→ Activity: Each line that includes the word "menu" should be copied from the records.

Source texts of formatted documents

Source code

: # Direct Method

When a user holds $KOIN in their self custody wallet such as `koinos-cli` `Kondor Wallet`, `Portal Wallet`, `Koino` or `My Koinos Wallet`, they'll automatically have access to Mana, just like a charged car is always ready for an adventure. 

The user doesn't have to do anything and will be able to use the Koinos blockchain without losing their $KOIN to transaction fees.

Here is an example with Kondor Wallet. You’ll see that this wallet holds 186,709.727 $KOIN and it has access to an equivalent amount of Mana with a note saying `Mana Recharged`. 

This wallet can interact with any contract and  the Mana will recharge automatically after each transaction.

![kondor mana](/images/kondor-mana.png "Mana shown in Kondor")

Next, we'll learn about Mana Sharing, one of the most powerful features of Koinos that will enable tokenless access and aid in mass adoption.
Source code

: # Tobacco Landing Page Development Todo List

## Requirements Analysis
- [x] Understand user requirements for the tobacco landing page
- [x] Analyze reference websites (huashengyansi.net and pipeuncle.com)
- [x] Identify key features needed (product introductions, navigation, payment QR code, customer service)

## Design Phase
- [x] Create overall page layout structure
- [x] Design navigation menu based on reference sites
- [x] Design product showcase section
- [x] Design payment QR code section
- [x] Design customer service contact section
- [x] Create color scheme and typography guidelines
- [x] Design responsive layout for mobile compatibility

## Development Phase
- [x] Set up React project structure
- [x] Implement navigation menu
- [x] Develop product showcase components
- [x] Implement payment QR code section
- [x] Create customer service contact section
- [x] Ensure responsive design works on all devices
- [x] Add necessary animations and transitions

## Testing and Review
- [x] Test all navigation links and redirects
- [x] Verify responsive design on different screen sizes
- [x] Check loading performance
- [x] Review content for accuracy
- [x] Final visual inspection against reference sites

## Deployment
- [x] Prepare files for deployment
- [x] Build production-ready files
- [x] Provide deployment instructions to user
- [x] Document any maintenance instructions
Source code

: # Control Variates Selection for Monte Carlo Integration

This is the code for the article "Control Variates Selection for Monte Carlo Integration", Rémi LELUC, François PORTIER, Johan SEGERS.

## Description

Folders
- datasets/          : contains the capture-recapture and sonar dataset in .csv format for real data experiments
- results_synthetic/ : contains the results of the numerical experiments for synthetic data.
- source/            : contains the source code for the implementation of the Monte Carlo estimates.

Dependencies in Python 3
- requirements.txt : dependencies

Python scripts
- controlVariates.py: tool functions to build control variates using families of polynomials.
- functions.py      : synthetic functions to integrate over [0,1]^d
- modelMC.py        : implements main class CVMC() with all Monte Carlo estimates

→ Your response:
- [x] Design navigation menu based on reference sites
- [x] Implement navigation menu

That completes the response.